> [Records for processing]:
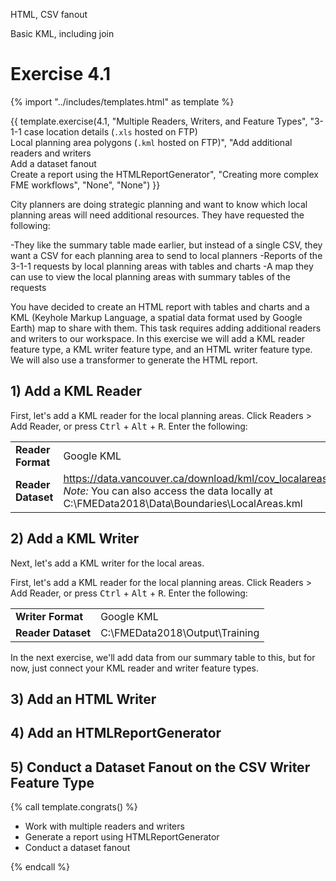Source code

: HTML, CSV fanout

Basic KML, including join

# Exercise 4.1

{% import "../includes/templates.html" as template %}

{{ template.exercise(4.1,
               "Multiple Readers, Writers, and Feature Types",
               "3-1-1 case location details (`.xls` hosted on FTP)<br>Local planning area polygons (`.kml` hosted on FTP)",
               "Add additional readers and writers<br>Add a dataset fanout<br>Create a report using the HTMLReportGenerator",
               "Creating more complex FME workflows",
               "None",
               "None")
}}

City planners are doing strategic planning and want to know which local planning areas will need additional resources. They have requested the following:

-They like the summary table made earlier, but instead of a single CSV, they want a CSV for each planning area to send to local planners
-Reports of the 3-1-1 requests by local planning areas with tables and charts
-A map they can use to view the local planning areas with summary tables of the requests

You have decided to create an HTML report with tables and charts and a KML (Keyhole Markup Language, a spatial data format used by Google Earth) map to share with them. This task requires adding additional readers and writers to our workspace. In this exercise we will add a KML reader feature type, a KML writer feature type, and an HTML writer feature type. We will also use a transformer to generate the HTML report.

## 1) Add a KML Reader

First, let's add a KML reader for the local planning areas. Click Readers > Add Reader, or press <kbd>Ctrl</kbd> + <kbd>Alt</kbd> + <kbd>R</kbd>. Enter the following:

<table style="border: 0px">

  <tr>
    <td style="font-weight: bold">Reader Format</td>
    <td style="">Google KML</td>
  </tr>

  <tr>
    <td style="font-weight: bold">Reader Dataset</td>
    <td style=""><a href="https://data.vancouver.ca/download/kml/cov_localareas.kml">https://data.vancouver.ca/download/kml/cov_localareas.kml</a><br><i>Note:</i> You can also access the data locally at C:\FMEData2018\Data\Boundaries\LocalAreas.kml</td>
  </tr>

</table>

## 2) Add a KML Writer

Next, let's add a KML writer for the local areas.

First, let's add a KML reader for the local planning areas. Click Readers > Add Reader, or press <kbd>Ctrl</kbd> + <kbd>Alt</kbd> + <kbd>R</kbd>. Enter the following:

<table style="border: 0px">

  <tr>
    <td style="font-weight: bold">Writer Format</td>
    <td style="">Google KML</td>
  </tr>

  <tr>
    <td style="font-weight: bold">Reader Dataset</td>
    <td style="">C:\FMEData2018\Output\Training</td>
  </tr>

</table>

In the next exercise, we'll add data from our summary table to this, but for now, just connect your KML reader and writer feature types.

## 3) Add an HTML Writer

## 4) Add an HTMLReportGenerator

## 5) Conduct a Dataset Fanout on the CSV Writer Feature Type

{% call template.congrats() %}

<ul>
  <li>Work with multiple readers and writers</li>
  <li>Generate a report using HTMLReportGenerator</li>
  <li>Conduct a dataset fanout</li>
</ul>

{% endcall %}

> [Problem statement]:
Respond with only the number of lines in the records that include the word "bold".

> [Task result]:
4